• **HOW TO COMPLETE THIS TASK**
Please go over the material below and count each line with the string "sample", giving only the total.

• **DATASET**
----

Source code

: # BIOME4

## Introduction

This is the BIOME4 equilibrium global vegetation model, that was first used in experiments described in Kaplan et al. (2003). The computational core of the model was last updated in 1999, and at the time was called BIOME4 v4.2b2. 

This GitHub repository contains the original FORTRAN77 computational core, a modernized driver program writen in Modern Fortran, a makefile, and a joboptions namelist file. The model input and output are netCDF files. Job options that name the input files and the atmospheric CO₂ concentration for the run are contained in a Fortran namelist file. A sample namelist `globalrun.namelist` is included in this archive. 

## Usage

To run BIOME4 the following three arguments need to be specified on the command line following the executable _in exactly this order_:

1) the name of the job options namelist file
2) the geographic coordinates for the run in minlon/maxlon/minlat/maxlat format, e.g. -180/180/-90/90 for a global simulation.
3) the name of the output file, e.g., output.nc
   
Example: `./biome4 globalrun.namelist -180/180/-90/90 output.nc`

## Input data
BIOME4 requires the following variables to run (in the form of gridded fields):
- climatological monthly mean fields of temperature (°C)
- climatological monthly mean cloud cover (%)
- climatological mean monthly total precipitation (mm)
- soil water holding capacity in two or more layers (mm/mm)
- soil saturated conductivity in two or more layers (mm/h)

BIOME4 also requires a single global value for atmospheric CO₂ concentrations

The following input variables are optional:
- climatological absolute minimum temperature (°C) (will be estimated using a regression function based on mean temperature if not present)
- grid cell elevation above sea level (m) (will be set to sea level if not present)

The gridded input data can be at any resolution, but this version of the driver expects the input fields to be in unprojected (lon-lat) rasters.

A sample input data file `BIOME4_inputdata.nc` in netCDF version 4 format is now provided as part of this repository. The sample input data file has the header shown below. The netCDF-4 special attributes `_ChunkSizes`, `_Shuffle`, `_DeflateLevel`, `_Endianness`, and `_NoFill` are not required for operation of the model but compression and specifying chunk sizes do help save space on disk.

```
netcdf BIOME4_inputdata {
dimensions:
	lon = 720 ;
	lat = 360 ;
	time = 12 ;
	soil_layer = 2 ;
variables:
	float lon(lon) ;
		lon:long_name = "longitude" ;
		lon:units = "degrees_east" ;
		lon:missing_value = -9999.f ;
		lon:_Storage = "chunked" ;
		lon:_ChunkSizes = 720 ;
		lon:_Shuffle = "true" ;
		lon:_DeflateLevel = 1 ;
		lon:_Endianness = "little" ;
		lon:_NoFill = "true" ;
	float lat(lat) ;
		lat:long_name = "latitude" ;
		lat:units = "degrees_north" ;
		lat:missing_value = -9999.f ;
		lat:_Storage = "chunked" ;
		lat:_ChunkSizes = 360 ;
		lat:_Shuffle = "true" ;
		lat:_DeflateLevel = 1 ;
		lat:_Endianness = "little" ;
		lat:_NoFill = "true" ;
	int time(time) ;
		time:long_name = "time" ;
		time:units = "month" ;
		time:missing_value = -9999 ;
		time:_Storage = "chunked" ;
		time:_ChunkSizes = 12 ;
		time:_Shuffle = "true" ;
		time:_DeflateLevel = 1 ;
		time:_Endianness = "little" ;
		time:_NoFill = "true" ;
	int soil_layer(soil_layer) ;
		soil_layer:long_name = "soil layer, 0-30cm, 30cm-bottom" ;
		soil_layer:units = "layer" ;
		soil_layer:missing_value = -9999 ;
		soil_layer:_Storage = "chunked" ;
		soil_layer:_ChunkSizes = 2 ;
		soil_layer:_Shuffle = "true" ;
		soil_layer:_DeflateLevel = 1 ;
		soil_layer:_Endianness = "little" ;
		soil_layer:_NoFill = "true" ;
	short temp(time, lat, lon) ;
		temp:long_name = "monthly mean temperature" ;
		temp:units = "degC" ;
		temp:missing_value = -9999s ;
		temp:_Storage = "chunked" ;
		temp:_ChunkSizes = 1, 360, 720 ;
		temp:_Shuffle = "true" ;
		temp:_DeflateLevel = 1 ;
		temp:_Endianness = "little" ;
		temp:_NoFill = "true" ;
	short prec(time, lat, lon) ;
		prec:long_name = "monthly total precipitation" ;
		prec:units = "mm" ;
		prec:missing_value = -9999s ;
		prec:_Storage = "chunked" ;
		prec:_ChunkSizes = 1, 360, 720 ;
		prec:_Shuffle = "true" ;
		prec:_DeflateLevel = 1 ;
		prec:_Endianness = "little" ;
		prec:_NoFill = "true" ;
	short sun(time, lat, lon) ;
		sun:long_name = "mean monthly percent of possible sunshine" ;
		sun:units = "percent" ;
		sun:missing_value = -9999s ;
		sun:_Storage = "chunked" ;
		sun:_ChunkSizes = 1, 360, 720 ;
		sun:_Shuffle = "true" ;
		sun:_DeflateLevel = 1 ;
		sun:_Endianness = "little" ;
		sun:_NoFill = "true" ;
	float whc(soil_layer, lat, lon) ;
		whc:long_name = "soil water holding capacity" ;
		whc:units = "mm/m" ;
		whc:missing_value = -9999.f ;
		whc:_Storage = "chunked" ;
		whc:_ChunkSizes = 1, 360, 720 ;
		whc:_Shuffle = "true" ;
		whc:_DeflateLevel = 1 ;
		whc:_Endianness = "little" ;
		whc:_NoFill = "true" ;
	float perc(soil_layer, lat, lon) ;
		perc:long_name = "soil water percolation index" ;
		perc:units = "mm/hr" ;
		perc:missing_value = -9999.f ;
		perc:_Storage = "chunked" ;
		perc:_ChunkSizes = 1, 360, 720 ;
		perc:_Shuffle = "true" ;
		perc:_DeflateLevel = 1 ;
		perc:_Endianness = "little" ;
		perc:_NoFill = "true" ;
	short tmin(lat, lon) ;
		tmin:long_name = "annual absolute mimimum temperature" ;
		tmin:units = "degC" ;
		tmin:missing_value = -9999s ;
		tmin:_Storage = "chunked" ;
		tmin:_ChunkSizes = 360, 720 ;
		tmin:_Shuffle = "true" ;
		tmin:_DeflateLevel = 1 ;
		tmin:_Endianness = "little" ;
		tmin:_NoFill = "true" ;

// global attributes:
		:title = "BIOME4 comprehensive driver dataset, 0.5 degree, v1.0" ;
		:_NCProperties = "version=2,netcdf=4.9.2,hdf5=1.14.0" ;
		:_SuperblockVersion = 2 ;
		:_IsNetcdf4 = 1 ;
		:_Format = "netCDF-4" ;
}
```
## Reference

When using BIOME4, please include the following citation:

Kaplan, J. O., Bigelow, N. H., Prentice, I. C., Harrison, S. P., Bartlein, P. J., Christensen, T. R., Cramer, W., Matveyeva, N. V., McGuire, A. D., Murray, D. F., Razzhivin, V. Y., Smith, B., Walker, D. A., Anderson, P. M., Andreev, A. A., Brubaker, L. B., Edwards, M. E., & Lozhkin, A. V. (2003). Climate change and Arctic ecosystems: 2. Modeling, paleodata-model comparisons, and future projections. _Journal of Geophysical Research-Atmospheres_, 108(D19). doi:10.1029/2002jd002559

----

• **TASK SOLUTION**
2